Back to Airbyte

Docker Images Definitions

docker-images/README.md

2.0.06.9 KB
Original Source

Docker Images Definitions

This directory contains the Dockerfile resources needed to build Docker connector images.

About these files

For each connector type, there are three files. Taking Java as the example:

  • Dockerfile.java-connector - This file defines how to build a Java connector image.
  • Dockerfile.java-connector-base - This file defines how to build the base image for a Java connector.
  • Dockerfile.java-connector.dockerignore - This file defines what local files from the context directory to ignore when building the connector image.
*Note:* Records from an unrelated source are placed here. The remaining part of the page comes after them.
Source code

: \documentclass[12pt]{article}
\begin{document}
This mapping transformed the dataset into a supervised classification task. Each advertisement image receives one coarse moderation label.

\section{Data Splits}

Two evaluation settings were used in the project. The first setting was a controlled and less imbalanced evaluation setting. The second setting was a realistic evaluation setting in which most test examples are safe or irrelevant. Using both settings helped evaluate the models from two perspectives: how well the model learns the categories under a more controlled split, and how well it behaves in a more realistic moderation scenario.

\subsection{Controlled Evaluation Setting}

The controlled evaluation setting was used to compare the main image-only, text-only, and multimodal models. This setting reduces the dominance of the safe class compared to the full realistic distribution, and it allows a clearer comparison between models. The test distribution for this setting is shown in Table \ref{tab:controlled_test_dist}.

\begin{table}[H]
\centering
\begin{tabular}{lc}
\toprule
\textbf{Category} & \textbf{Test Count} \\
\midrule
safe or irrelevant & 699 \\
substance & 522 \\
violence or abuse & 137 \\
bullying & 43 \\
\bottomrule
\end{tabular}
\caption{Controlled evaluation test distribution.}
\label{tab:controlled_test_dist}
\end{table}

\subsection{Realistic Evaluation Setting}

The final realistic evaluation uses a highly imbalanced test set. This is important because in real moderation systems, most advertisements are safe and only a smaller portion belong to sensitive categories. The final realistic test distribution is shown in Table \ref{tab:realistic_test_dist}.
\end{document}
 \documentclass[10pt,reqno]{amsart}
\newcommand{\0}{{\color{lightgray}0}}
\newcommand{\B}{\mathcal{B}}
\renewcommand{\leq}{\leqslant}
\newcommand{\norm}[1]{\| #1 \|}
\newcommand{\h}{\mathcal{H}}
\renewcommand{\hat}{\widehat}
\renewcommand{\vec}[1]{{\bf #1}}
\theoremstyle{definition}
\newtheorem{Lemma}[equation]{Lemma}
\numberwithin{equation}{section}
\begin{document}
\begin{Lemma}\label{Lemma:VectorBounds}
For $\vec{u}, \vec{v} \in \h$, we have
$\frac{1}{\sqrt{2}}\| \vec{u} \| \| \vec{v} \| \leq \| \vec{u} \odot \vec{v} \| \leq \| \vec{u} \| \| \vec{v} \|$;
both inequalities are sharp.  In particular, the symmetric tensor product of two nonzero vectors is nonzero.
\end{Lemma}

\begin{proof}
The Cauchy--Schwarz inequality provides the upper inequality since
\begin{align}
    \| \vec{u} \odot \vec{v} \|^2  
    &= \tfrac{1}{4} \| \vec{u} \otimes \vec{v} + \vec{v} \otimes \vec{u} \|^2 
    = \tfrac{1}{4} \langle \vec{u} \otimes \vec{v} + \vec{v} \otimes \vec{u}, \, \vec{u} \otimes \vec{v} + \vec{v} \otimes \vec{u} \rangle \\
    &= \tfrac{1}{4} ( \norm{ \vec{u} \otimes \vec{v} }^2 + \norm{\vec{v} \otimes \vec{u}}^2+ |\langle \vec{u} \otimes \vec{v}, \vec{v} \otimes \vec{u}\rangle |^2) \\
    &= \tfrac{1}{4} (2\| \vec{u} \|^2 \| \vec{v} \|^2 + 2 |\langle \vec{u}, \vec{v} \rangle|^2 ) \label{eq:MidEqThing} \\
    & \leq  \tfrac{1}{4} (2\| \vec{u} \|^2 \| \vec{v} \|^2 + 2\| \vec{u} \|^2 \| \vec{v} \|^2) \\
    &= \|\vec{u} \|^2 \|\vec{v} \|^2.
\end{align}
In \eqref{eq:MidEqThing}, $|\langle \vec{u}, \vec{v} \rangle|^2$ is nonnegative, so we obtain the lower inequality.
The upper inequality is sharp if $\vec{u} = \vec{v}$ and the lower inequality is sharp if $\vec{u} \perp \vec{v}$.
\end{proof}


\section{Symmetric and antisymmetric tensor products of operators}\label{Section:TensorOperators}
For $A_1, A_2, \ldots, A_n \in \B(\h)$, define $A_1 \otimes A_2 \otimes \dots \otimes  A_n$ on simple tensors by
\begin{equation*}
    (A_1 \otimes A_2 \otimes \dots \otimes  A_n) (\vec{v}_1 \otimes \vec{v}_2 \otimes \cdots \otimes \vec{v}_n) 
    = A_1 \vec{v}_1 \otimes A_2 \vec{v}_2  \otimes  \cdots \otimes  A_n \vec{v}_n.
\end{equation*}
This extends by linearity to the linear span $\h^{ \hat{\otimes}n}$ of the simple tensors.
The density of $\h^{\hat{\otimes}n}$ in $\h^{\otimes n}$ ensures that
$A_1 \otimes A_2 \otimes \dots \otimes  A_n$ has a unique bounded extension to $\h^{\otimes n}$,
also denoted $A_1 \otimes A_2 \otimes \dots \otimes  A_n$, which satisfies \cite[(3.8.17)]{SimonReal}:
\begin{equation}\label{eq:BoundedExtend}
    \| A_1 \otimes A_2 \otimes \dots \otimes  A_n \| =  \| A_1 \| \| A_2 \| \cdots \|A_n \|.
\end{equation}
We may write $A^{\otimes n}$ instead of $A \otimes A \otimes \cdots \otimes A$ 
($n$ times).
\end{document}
The best practice is to ignore all files not needed, as this speeds up the build process and reduces the chance of busting layer caches from unrelated file changes.

How to build images

Prereqs (java only)

Java connectors require the .tar archive to be built before building the Docker image.

bash
./gradlew :airbyte-integrations:connectors:{connector_name}:distTar

For example:

bash
./gradlew :airbyte-integrations:connectors:source-mysql:distTar

Testing the Base Image Build

The test-base-image-build.sh script can be used to build the base image.

./test-base-image-build.sh CONNECTOR_TYPE [NEW_TAG]
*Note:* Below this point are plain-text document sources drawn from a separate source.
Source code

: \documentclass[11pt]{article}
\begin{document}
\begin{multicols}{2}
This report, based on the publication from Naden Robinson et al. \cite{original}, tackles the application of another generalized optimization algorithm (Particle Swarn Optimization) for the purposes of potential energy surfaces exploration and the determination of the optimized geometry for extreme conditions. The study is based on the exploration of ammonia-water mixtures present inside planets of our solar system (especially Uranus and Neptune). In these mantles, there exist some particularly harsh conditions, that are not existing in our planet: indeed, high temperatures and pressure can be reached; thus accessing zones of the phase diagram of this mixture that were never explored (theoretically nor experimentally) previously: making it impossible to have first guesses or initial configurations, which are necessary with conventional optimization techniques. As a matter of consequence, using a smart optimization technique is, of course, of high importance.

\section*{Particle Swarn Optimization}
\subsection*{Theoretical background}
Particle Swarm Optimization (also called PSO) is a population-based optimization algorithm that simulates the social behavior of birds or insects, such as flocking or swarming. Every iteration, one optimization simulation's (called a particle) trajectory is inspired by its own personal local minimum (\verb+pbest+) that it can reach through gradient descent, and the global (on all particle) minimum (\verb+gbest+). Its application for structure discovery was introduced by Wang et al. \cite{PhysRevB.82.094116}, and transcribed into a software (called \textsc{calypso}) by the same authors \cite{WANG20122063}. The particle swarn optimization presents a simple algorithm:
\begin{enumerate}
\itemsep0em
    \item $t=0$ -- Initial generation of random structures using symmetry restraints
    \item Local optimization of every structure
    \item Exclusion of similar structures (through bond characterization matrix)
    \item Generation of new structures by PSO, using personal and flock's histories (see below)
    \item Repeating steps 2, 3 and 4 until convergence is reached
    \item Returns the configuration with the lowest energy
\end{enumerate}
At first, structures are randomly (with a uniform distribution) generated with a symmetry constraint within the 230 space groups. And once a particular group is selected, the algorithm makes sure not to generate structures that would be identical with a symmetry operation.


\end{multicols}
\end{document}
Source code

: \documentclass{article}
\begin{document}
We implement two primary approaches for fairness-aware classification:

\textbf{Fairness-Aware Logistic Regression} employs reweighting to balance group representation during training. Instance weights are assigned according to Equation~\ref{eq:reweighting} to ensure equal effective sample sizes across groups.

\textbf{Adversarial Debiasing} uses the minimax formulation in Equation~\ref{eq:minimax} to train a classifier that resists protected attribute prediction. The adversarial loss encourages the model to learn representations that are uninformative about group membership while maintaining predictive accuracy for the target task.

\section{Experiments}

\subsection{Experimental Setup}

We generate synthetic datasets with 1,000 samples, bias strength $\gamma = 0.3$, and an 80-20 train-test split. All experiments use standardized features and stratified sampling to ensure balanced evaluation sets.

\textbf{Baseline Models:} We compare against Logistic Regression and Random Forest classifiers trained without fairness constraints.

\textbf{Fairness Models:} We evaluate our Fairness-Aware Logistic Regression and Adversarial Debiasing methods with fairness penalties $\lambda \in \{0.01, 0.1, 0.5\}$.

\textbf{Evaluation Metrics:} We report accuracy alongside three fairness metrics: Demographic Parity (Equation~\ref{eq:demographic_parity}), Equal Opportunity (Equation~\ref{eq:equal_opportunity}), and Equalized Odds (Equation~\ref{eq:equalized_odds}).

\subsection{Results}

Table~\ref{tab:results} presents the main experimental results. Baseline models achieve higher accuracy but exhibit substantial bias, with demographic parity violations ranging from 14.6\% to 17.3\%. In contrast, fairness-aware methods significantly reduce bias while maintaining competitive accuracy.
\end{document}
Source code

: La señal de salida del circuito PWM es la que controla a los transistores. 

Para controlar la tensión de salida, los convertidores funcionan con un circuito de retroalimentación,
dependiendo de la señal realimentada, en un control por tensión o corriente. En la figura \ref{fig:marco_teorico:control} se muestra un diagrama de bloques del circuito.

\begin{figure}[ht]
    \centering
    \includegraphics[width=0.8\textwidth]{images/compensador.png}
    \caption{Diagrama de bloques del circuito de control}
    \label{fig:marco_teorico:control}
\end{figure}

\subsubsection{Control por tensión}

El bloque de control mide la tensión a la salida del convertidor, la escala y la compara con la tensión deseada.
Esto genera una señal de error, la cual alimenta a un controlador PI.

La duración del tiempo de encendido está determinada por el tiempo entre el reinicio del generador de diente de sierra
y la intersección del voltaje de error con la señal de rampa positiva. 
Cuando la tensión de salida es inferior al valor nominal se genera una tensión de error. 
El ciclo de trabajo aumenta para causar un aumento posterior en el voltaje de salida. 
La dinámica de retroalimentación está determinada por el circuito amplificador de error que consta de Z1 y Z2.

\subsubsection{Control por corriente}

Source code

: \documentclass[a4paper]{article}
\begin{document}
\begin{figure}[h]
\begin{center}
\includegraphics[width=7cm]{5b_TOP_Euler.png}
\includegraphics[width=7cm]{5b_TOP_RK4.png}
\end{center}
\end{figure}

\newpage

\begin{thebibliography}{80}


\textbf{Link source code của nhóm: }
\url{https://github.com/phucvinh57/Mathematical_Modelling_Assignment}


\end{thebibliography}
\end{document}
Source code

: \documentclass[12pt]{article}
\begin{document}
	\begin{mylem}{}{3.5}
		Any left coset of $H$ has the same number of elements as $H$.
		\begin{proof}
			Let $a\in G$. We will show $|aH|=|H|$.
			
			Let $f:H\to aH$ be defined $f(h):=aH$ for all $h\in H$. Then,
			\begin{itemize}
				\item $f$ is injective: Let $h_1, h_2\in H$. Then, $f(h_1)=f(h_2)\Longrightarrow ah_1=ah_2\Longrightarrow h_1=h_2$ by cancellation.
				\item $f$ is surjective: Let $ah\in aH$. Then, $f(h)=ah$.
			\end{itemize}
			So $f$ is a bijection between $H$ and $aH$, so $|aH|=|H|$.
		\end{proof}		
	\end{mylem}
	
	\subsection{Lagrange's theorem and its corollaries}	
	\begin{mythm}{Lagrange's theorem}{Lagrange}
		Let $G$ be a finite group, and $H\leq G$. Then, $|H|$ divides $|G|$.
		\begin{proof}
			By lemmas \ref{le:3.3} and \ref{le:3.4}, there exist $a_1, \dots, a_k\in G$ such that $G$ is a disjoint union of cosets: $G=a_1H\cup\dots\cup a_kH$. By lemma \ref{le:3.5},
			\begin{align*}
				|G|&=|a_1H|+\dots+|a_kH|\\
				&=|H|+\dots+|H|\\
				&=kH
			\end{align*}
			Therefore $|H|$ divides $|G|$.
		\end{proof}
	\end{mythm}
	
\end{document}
  • CONNECTOR_TYPE should be python or java.
  • NEW_TAG is the new tag to create, defaults to dev.
bash
# These are identical, building the java base image with the 'dev' tag:
./test-base-image-build.sh java
./test-base-image-build.sh java dev

# These are identical, building the pyhton base image with the 'dev' tag:
./test-base-image-build.sh python
./test-base-image-build.sh python dev

Testing a Connector Image Build

./test-base-image-build.sh CONNECTOR_TYPE CONNECTOR_NAME

  • CONNECTOR_TYPE should be python or java.
  • CONNECTOR_NAME is the name of the connector image to build.
bash
./test-connector-image-build.sh java source-mysql
./test-connector-image-build.sh python source-hubspot

Tools for Local Connector Builds

You have a few options as of now:

Gradle-based Image Builds

For Docker containers, you can run the assemble task to build the docker image for your connector.

Here are some convenient commands:

bash
./gradlew :airbyte-integrations:connectors:<connector-name>:assemble to just output the Java artifact and docker image.
./gradlew :airbyte-integrations:connectors:<connector-name>:test to unit test.
./gradlew :airbyte-integrations:connectors:<connector-name>:build to unit test, integration test and assemble.
./gradlew :airbyte-integrations:connectors:<connector-name>:integrationTestJava to run integration test, which also runs assemble.

Note:

  • This is the preferred and recommended method of building Docker files for all JVM-based connectors.
  • By default, this builds an image matching your local architecture (arm64 on M-series Macs).

airbyte-cdk-based Builds

This new method is faster, easier to type, and builds using the Dockerfiles in this directory, using the connector directory that is active:

cd airbyte-integrations/connectors/source-mysql
airbyte-cdk image build

Note:

  • This method will automatically build arm64 and amd64 images - defaulting your dev image to arm64 (since Mac M-series laptops are standard at Airbyte), while still providing an amd64 based image, which you will need if uploading to amd64-based Platform instances.
  • All connector types are supported using this method, since the code is only a thin wrapper around the Dockerfile-based build process.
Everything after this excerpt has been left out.